What to work on:
Only one stretch of the data is wanted: the line containing "- Données de facturation", the line containing "- Aux équipes", and every line between them, copied exactly.
=== Section Start ===
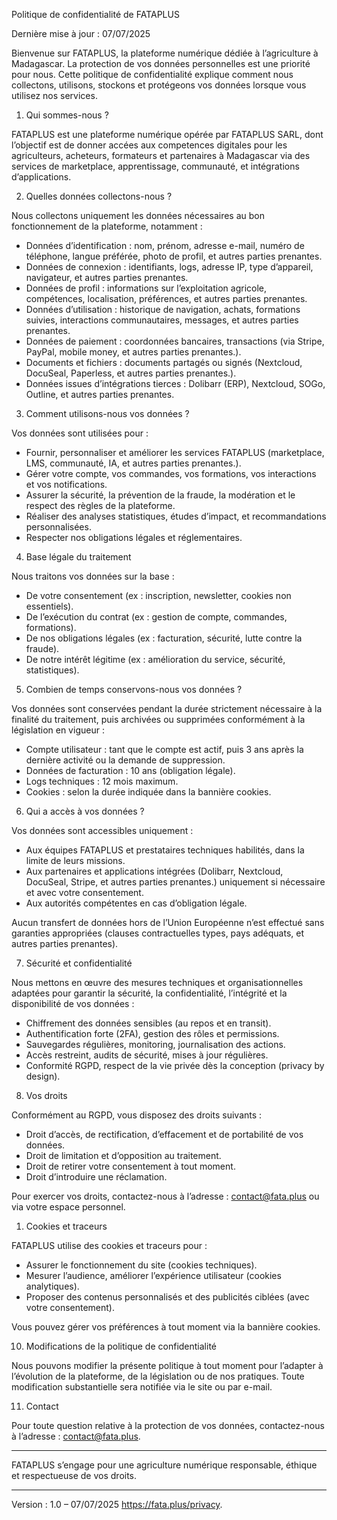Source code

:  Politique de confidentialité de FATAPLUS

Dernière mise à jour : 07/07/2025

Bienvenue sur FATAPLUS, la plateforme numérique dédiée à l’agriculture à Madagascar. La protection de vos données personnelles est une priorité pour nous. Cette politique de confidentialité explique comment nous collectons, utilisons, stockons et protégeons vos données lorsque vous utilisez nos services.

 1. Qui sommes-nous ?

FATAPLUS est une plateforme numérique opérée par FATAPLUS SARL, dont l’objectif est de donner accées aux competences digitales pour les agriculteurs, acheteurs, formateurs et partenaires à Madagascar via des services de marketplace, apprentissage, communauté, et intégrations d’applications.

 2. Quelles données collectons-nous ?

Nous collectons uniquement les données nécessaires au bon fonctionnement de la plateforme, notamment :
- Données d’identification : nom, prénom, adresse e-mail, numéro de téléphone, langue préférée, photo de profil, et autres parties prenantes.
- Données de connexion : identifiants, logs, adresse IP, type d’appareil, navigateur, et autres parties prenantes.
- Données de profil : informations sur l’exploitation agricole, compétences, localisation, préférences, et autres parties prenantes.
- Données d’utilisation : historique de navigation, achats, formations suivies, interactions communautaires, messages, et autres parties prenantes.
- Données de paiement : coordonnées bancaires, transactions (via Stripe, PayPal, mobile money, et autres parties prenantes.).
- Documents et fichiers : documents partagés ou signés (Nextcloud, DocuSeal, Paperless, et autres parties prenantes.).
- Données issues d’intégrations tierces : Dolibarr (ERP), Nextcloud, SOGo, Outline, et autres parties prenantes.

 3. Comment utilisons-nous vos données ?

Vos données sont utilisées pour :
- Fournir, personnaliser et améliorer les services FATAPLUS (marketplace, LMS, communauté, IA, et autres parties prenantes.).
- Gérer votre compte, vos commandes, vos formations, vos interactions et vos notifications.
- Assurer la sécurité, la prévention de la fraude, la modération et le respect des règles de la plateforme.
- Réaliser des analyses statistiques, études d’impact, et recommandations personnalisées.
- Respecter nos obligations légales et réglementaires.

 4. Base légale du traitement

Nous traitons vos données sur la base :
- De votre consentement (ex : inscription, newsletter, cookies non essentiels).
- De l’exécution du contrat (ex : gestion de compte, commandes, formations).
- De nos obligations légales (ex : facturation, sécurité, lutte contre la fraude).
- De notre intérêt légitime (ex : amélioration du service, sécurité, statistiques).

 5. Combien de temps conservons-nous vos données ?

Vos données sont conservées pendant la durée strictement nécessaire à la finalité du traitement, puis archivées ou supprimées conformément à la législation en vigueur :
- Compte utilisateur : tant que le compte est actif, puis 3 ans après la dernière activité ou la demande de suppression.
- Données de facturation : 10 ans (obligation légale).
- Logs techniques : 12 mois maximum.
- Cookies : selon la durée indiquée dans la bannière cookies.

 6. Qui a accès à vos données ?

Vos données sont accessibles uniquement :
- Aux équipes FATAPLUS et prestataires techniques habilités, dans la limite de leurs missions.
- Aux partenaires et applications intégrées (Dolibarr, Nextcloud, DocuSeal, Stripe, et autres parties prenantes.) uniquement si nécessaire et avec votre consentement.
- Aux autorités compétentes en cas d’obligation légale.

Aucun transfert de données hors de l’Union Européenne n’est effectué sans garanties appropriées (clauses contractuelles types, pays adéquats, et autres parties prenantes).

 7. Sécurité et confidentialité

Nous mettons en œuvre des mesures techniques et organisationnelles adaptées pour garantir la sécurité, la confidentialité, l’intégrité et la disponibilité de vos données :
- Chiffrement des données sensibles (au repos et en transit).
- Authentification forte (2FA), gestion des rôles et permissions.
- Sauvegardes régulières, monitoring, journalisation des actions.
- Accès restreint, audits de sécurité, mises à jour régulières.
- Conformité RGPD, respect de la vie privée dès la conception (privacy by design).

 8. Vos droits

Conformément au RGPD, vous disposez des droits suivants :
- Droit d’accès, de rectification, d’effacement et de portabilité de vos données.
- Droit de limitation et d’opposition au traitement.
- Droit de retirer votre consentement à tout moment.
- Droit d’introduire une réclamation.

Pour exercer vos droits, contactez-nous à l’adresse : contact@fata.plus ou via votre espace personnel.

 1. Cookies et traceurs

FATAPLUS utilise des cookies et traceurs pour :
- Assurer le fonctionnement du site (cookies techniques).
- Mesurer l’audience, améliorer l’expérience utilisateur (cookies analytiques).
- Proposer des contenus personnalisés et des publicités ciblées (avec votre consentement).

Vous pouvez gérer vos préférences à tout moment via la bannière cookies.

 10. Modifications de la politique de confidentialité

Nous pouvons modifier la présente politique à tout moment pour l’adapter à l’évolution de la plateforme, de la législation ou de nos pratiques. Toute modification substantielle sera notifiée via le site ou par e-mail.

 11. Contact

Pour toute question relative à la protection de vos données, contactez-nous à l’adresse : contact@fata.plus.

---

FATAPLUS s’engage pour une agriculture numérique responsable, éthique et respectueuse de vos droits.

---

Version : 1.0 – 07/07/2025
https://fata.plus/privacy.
=== Section End ===
=== Section Start ===
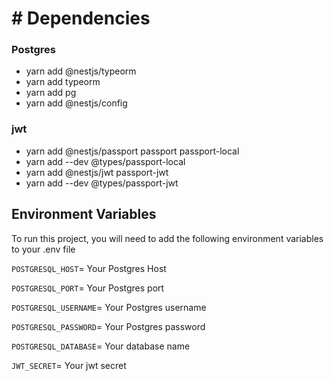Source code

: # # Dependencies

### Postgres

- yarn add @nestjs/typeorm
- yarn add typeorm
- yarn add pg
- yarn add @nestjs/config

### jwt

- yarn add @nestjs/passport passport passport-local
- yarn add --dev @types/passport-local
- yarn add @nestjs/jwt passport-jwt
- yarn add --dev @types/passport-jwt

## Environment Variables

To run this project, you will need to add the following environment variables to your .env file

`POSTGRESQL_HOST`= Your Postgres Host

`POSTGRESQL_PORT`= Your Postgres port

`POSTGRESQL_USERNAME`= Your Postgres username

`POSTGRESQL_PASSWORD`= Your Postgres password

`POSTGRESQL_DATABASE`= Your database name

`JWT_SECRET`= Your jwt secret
=== Section End ===
Completed task:
- Données de facturation : 10 ans (obligation légale).
- Logs techniques : 12 mois maximum.
- Cookies : selon la durée indiquée dans la bannière cookies.

 6. Qui a accès à vos données ?

Vos données sont accessibles uniquement :
- Aux équipes FATAPLUS et prestataires techniques habilités, dans la limite de leurs missions.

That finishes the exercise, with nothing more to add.